Aim of the task: Take the entries below and print, exactly, the stretch from the line containing "## Étape 5 : Obtenir" through the line containing "Vous avez maintenant", both included.

Material for this task: Begin

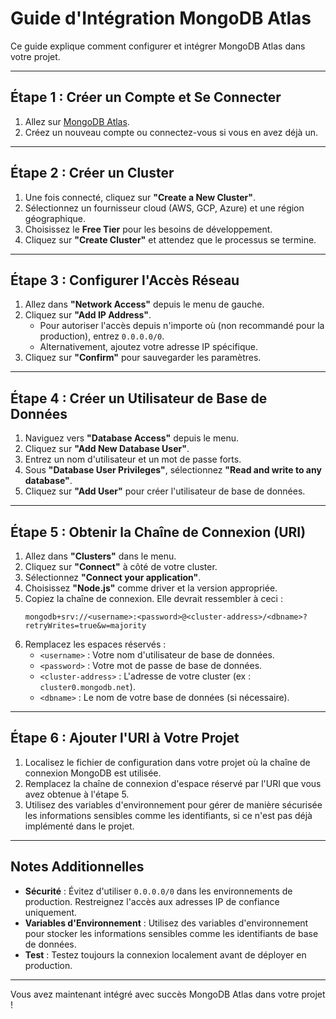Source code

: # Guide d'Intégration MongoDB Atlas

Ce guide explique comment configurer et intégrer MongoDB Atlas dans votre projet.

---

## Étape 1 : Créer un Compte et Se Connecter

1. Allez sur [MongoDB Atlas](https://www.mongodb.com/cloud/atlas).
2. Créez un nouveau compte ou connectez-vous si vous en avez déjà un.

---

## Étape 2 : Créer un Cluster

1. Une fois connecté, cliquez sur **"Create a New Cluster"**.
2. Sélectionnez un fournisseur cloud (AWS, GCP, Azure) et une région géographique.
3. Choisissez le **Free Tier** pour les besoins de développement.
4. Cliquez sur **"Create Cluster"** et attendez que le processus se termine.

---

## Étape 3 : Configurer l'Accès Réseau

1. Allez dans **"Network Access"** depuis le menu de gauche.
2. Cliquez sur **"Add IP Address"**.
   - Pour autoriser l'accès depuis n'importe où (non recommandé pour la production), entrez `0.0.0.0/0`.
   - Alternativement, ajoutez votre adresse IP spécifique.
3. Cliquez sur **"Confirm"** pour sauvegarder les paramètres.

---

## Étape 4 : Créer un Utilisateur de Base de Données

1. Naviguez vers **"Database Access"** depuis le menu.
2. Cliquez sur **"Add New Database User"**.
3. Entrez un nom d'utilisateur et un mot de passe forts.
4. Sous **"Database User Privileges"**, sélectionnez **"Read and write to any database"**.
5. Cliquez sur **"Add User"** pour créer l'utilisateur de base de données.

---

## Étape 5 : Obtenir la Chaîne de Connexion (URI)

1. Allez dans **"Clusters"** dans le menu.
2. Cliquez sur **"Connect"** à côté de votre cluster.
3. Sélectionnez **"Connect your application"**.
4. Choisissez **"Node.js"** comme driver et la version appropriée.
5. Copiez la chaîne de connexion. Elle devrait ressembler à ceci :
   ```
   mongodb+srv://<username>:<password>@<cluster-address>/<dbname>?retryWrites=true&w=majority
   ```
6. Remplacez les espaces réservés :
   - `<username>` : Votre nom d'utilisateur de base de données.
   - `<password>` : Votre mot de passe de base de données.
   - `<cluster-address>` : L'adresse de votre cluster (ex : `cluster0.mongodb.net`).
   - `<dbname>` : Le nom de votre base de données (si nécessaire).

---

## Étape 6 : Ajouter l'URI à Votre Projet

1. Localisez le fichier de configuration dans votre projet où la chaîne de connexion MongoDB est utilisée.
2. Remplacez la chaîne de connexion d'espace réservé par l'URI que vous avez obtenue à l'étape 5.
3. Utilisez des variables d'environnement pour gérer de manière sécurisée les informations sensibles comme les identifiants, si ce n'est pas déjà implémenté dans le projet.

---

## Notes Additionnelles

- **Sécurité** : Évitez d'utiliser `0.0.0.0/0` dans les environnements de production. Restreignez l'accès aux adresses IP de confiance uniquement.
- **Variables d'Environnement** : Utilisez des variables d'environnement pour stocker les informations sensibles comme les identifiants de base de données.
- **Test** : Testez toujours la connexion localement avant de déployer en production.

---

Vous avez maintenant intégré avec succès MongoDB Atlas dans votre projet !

Material for this task: End
Material for this task: Begin

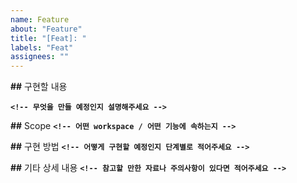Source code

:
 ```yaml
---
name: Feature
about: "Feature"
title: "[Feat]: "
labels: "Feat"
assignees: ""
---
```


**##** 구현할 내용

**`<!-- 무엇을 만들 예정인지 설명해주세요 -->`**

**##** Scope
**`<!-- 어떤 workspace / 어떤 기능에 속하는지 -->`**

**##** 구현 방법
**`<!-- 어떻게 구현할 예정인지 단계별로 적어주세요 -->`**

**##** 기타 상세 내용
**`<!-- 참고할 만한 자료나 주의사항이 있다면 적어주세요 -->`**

Material for this task: End

Output below:
## Étape 5 : Obtenir la Chaîne de Connexion (URI)

1. Allez dans **"Clusters"** dans le menu.
2. Cliquez sur **"Connect"** à côté de votre cluster.
3. Sélectionnez **"Connect your application"**.
4. Choisissez **"Node.js"** comme driver et la version appropriée.
5. Copiez la chaîne de connexion. Elle devrait ressembler à ceci :
   ```
   mongodb+srv://<username>:<password>@<cluster-address>/<dbname>?retryWrites=true&w=majority
   ```
6. Remplacez les espaces réservés :
   - `<username>` : Votre nom d'utilisateur de base de données.
   - `<password>` : Votre mot de passe de base de données.
   - `<cluster-address>` : L'adresse de votre cluster (ex : `cluster0.mongodb.net`).
   - `<dbname>` : Le nom de votre base de données (si nécessaire).

---

## Étape 6 : Ajouter l'URI à Votre Projet

1. Localisez le fichier de configuration dans votre projet où la chaîne de connexion MongoDB est utilisée.
2. Remplacez la chaîne de connexion d'espace réservé par l'URI que vous avez obtenue à l'étape 5.
3. Utilisez des variables d'environnement pour gérer de manière sécurisée les informations sensibles comme les identifiants, si ce n'est pas déjà implémenté dans le projet.

---

## Notes Additionnelles

- **Sécurité** : Évitez d'utiliser `0.0.0.0/0` dans les environnements de production. Restreignez l'accès aux adresses IP de confiance uniquement.
- **Variables d'Environnement** : Utilisez des variables d'environnement pour stocker les informations sensibles comme les identifiants de base de données.
- **Test** : Testez toujours la connexion localement avant de déployer en production.

---

Vous avez maintenant intégré avec succès MongoDB Atlas dans votre projet !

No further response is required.